Functional loss of a non-canonical BCOR-PRC1.1 complex accelerates SHH-driven medulloblastoma formation

Abstract

Medulloblastoma is a childhood brain tumor arising from the developing cerebellum. In Sonic Hedgehog (SHH)-subgroup medulloblastoma, aberrant activation of SHH signaling causes increased proliferation of granule neuron progenitors (GNPs) and predisposes these cells to tumorigenesis. A second, cooperating genetic hit is often required to push these hyperplastic cells to malignancy and confer mutation-specific characteristics associated with oncogenic signaling.
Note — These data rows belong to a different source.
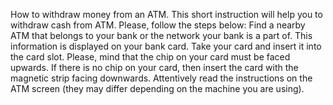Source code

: How to withdraw money from an ATM.
This short instruction will help you to withdraw cash from ATM. Please, follow the steps below:
Find a nearby ATM that belongs to your bank or the network your bank is a part of. This information is displayed on your bank card.
Take your card and insert it into the card slot. Please, mind that the chip on your card must be faced upwards. If there is no chip on your card, then insert the card with the magnetic strip facing downwards.
Attentively read the instructions on the ATM screen (they may differ depending on the machine you are using).
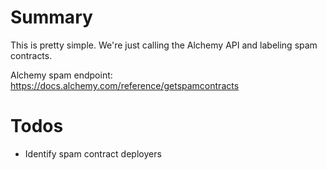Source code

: # Summary

This is pretty simple. We're just calling the Alchemy API and labeling spam contracts.

Alchemy spam endpoint: https://docs.alchemy.com/reference/getspamcontracts

# Todos
- Identify spam contract deployers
Somatic loss-of-function mutations of the transcriptional co-repressor BCOR are recurrent and highly enriched in SHH-medulloblastoma. To investigate BCOR as a putative tumor suppressor, we used a germline genetically engineered mouse model to delete exons 9/10 of Bcor (Bcor^ΔE9-10) in GNPs during development. This leads to reduced expression of C-terminally truncated BCOR (BCOR^ΔE9-10). While Bcor^ΔE9-10 alone did not promote tumorigenesis or affect GNP differentiation, Bcor^ΔE9-10 combined with loss of the SHH-receptor gene Ptch1 resulted in highly penetrant medulloblastomas. In Ptch1+/-;Bcor^ΔE9-10 tumors, the growth factor gene Igf2 was aberrantly upregulated, and ectopic Igf2 overexpression was sufficient to drive tumorigenesis in Ptch1+/- GNPs. BCOR directly regulates Igf2, likely through the PRC1.1 complex; the repressive histone mark H2AK119Ub is decreased at the Igf2 promoter in Ptch1+/-;Bcor^ΔE9-10 tumors. Overall, our data suggests that BCOR-PRC1.1 disruption leads to Igf2 overexpression, which transforms preneoplastic cells to malignant tumors.